QMax Says It’s Closing Anchor USA in Wellsville
WELLSVILLE, Ohio — The fate of supplier of drilling fluid operating in the Wellsville Intermodal Facility may be uncertain, with the local company manager questioning reports, and a WARN notice from its parent company, that it is facing layoffs and potential closing.
Village Mayor Nancy Murray reported at the recent village council meeting she had received a Warn (Worker Adjustment and Retraining Notification) Act letter, notifying her of pending layoffs at the QMax America warehouse in the Intermodal Park, formerly Anchor Drilling Co.
Q’Max acquired the company in 2017; it operates the barite processing facility and mud plant here as Anchor USA.
The WARN Act requires such notification of local officials by employers with 100 or more employees, providing 60-day advance notice of plant closings and mass layoffs.
A copy of the May 4 letter was obtained Thursday from the village fiscal officer, Hoi Wah Black.
In it, Gwen Woodrell Gurnsey, human resource manager of Houston-based QMax, notified Murray of a “permanent plant closing” at the QMax America Wellsville Warehouse, 2400 Clark Ave., idling 31 employees.
The letter also said QMax is closing its Newcomerstown Warehouse in Newcomerstown, idling 39 employees.
Gurnsey cited May 8 as the expected date of the first separation, adding that QMax had been unable to give earlier notice because of “unforeseeable business circumstances,” including the “drastic reduction in oil demand and prices, and the forecast for decreasing demand due to the price war between Saudi Arabia and Russia.”
In addition, she wrote, shortly after the price war occurred, the COVID-19 pandemic became prevalent in the United States, exacerbating the reduction in demand.
According to Gurnsey’s letter, “COVID-19 directly impacted the operations of oil and gas service companies, such as QMax, involved in the upstream market of oil extraction. These events were not foreseeable and had resulted in QMax terminating employees and prevented QMax from providing earlier notice of the need to terminate its employees.”
When contacted by phone at her Houston office, Gurnsey declined to comment.
Contacted Thursday, Penny Traina, CEO of the Columbiana County Port Authority, which operates the Intermodal Facility, called Anchor USA “a great company. We have a great relationship with them.”

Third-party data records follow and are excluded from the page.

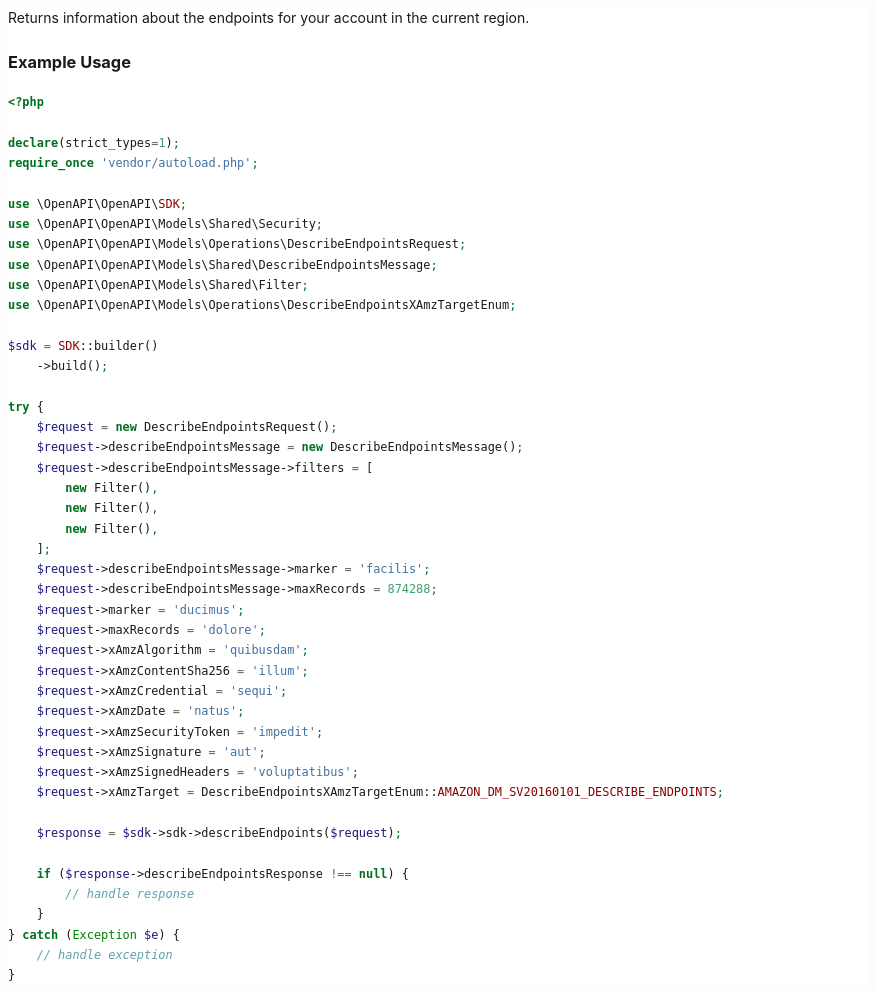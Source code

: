 Returns information about the endpoints for your account in the current region.

### Example Usage

```php
<?php

declare(strict_types=1);
require_once 'vendor/autoload.php';

use \OpenAPI\OpenAPI\SDK;
use \OpenAPI\OpenAPI\Models\Shared\Security;
use \OpenAPI\OpenAPI\Models\Operations\DescribeEndpointsRequest;
use \OpenAPI\OpenAPI\Models\Shared\DescribeEndpointsMessage;
use \OpenAPI\OpenAPI\Models\Shared\Filter;
use \OpenAPI\OpenAPI\Models\Operations\DescribeEndpointsXAmzTargetEnum;

$sdk = SDK::builder()
    ->build();

try {
    $request = new DescribeEndpointsRequest();
    $request->describeEndpointsMessage = new DescribeEndpointsMessage();
    $request->describeEndpointsMessage->filters = [
        new Filter(),
        new Filter(),
        new Filter(),
    ];
    $request->describeEndpointsMessage->marker = 'facilis';
    $request->describeEndpointsMessage->maxRecords = 874288;
    $request->marker = 'ducimus';
    $request->maxRecords = 'dolore';
    $request->xAmzAlgorithm = 'quibusdam';
    $request->xAmzContentSha256 = 'illum';
    $request->xAmzCredential = 'sequi';
    $request->xAmzDate = 'natus';
    $request->xAmzSecurityToken = 'impedit';
    $request->xAmzSignature = 'aut';
    $request->xAmzSignedHeaders = 'voluptatibus';
    $request->xAmzTarget = DescribeEndpointsXAmzTargetEnum::AMAZON_DM_SV20160101_DESCRIBE_ENDPOINTS;

    $response = $sdk->sdk->describeEndpoints($request);

    if ($response->describeEndpointsResponse !== null) {
        // handle response
    }
} catch (Exception $e) {
    // handle exception
}
```
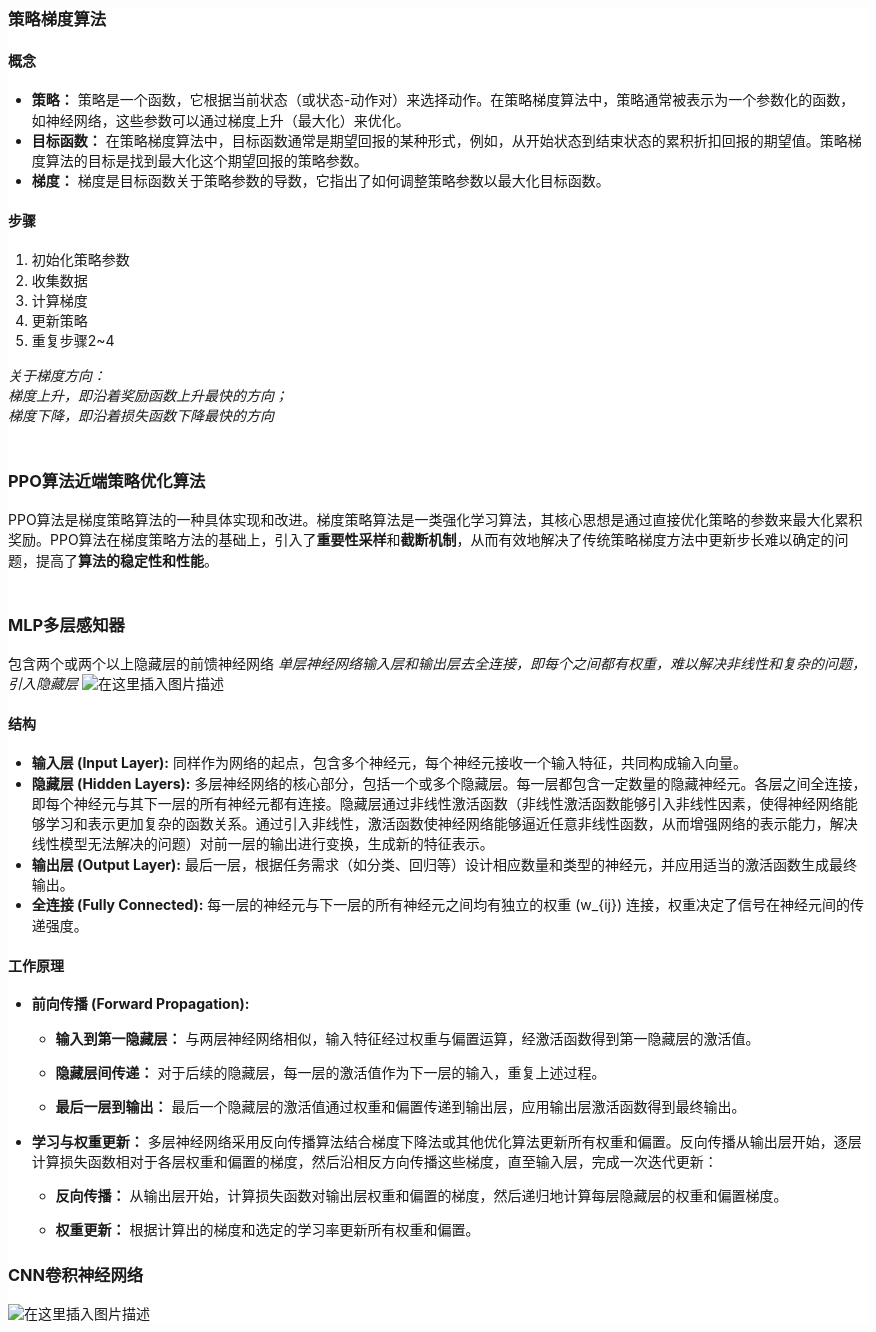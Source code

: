 ### 策略梯度算法

#### 概念

+ **策略：** 策略是一个函数，它根据当前状态（或状态-动作对）来选择动作。在策略梯度算法中，策略通常被表示为一个参数化的函数，如神经网络，这些参数可以通过梯度上升（最大化）来优化。
+ **目标函数：** 在策略梯度算法中，目标函数通常是期望回报的某种形式，例如，从开始状态到结束状态的累积折扣回报的期望值。策略梯度算法的目标是找到最大化这个期望回报的策略参数。
+ **梯度：** 梯度是目标函数关于策略参数的导数，它指出了如何调整策略参数以最大化目标函数。

#### 步骤
1. 初始化策略参数
2. 收集数据
3. 计算梯度
4. 更新策略
5. 重复步骤2~4

*关于梯度方向：*<br>
*梯度上升，即沿着奖励函数上升最快的方向；*<br>
*梯度下降，即沿着损失函数下降最快的方向*
<br><br>
### PPO算法近端策略优化算法
PPO算法是梯度策略算法的一种具体实现和改进。梯度策略算法是一类强化学习算法，其核心思想是通过直接优化策略的参数来最大化累积奖励。PPO算法在梯度策略方法的基础上，引入了**重要性采样**和**截断机制**，从而有效地解决了传统策略梯度方法中更新步长难以确定的问题，提高了**算法的稳定性和性能**。<br><br>
### MLP多层感知器
包含两个或两个以上隐藏层的前馈神经网络
*单层神经网络输入层和输出层去全连接，即每个之间都有权重，难以解决非线性和复杂的问题，引入隐藏层*
![在这里插入图片描述](https://i-blog.csdnimg.cn/direct/826ff343a246426dab344b5b78b186cb.png)

#### 结构
+ **输入层 (Input Layer):** 同样作为网络的起点，包含多个神经元，每个神经元接收一个输入特征，共同构成输入向量。
+ **隐藏层 (Hidden Layers):** 多层神经网络的核心部分，包括一个或多个隐藏层。每一层都包含一定数量的隐藏神经元。各层之间全连接，即每个神经元与其下一层的所有神经元都有连接。隐藏层通过非线性激活函数（非线性激活函数能够引入非线性因素，使得神经网络能够学习和表示更加复杂的函数关系。通过引入非线性，激活函数使神经网络能够逼近任意非线性函数，从而增强网络的表示能力，解决线性模型无法解决的问题）对前一层的输出进行变换，生成新的特征表示。
+ **输出层 (Output Layer):** 最后一层，根据任务需求（如分类、回归等）设计相应数量和类型的神经元，并应用适当的激活函数生成最终输出。
+ **全连接 (Fully Connected):** 每一层的神经元与下一层的所有神经元之间均有独立的权重 (w_{ij}) 连接，权重决定了信号在神经元间的传递强度。

#### 工作原理
+ **前向传播 (Forward Propagation):**

  + **输入到第一隐藏层：** 与两层神经网络相似，输入特征经过权重与偏置运算，经激活函数得到第一隐藏层的激活值。

  + **隐藏层间传递：** 对于后续的隐藏层，每一层的激活值作为下一层的输入，重复上述过程。

  + **最后一层到输出：** 最后一个隐藏层的激活值通过权重和偏置传递到输出层，应用输出层激活函数得到最终输出。

+ **学习与权重更新：** 多层神经网络采用反向传播算法结合梯度下降法或其他优化算法更新所有权重和偏置。反向传播从输出层开始，逐层计算损失函数相对于各层权重和偏置的梯度，然后沿相反方向传播这些梯度，直至输入层，完成一次迭代更新：

  + **反向传播：** 从输出层开始，计算损失函数对输出层权重和偏置的梯度，然后递归地计算每层隐藏层的权重和偏置梯度。

  + **权重更新：** 根据计算出的梯度和选定的学习率更新所有权重和偏置。


### CNN卷积神经网络
![在这里插入图片描述](https://i-blog.csdnimg.cn/direct/69575d3ccc164096bdce0d0af0c968c2.png)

Until being contacted by the press, Traina was unaware of the WARN letter, any possible layoffs or plant closing.
“I have reached out every two to three weeks and everyone (at the port authority’s facilities) has said things are going well,” Traina said.
She contacted plant manager Harold Willett and offered any assistance the port authority can provide and referred further questions to Willett, who she said told her “no one here is losing a job.”
When contacted by The Business Journal, Willett said just 16 workers are employed at the Wellsville location. “We were told not to worry about anything here in the Northeast [division], that the Northeast is not going anywhere,” he said. “We all got a letter in the mail but were told not to worry about it. None of us know what’s going on.”
Willett said there was nothing more he could say until a statement was forthcoming from the corporation, which, he noted, has facilities “all over the United States.”
Mayor Murray, however, said she has been told the plant is closing this summer.
Murray said that after receiving the WARN letter she contacted Gurnsey to ask if the plant is closing and was advised Aug. 31 is its last work day, with layoffs of employees beginning immediately.
Murray said she questioned Gurnsey about her letter stating 31 employees are targeted for layoff at the Wellsville site because she did not think the village receives income tax from that many employees. She reported being told the number includes field representatives associated with the plant.
During their discussion, Gurney cited the oil war between Saudi Arabia and Russia as the reasoning behind the plant closing, Murray said.
Anchor Drilling began operations in 2012 at the Intermodal Facility. It produces drilling fluids used in oil and gas exploration. It has a lease agreement with the port authority for tank storage, according to Traina.
Pictured at top: Image posted at AnchorUSA.com.